| Task description |
Lines with "sind": please show every one of them from the listing below.

| Data for this task |
**********

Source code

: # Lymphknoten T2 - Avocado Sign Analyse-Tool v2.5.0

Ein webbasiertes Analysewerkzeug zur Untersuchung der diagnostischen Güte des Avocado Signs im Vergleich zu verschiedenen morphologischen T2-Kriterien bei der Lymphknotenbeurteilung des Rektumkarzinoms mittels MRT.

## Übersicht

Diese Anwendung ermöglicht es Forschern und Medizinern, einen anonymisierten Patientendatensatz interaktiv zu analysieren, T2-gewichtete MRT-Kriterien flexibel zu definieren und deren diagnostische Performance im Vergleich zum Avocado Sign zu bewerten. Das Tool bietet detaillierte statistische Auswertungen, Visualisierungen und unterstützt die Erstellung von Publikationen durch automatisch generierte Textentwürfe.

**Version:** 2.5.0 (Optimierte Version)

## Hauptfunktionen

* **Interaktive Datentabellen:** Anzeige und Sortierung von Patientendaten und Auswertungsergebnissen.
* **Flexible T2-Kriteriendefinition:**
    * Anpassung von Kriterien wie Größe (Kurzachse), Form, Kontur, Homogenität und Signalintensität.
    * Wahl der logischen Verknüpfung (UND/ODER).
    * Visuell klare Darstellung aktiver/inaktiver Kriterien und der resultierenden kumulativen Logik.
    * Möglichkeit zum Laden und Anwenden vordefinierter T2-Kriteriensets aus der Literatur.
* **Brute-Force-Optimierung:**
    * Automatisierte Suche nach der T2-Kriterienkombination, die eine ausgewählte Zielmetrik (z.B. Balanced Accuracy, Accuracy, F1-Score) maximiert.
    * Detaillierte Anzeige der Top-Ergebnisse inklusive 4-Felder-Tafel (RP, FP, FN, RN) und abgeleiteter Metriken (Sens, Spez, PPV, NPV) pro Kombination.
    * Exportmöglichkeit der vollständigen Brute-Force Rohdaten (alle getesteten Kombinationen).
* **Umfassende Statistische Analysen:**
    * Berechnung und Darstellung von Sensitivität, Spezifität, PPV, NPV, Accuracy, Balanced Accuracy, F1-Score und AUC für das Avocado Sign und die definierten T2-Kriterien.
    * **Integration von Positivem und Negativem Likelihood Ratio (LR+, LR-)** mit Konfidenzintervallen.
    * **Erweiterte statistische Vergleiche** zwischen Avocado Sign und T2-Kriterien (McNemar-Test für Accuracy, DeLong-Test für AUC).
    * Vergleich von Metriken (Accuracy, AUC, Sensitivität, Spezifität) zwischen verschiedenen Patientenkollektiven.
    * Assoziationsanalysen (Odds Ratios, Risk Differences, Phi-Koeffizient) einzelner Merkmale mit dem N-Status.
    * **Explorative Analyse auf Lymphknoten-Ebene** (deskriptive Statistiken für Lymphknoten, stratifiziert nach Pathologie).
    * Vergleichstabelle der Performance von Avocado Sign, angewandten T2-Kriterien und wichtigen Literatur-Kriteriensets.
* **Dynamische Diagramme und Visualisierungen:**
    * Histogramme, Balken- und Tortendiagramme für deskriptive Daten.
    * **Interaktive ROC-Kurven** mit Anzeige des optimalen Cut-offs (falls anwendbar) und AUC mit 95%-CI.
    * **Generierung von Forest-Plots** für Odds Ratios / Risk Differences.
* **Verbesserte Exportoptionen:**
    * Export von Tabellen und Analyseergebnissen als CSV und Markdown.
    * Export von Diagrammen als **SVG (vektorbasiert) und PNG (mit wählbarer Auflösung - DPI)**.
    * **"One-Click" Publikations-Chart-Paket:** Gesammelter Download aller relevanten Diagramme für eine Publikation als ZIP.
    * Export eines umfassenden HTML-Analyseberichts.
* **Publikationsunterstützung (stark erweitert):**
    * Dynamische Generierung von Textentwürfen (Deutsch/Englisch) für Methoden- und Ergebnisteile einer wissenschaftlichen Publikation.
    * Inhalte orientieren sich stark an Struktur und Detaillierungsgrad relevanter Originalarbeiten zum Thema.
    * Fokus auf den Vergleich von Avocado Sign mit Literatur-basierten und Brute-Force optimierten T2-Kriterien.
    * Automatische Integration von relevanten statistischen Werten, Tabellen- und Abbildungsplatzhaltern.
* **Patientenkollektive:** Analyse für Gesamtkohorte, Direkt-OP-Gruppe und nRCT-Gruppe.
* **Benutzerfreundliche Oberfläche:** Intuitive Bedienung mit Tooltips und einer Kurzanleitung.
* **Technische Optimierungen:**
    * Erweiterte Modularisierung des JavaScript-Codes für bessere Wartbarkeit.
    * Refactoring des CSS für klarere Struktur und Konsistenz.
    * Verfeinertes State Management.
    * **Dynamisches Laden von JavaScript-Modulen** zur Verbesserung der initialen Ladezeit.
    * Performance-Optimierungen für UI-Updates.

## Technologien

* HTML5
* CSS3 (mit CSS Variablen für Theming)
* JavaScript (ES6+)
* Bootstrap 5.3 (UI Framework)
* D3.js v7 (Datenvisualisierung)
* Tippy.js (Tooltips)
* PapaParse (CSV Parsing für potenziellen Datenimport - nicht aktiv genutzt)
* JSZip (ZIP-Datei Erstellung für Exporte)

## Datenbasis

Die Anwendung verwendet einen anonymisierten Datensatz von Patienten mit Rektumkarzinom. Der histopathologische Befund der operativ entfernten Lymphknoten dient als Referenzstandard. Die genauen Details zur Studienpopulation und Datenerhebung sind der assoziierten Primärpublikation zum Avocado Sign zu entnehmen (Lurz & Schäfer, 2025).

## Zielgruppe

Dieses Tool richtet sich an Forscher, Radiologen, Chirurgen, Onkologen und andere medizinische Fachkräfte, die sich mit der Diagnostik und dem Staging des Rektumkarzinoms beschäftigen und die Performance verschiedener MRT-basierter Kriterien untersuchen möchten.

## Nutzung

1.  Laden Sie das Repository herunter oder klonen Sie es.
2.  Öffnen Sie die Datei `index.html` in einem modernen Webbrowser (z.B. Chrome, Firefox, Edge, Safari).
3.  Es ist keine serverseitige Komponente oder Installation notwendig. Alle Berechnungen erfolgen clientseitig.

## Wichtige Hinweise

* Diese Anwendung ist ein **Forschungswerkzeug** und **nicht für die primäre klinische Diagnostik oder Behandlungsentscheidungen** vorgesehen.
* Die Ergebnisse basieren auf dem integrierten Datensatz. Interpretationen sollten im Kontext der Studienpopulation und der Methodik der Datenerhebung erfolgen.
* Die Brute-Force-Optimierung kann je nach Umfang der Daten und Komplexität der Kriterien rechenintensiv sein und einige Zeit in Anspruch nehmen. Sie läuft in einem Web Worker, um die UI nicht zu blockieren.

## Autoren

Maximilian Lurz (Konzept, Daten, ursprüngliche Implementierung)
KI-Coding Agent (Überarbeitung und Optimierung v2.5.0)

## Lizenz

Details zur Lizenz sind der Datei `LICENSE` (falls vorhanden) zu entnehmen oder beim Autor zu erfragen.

**********

| Task answer |
Die Anwendung verwendet einen anonymisierten Datensatz von Patienten mit Rektumkarzinom. Der histopathologische Befund der operativ entfernten Lymphknoten dient als Referenzstandard. Die genauen Details zur Studienpopulation und Datenerhebung sind der assoziierten Primärpublikation zum Avocado Sign zu entnehmen (Lurz & Schäfer, 2025).
Details zur Lizenz sind der Datei `LICENSE` (falls vorhanden) zu entnehmen oder beim Autor zu erfragen.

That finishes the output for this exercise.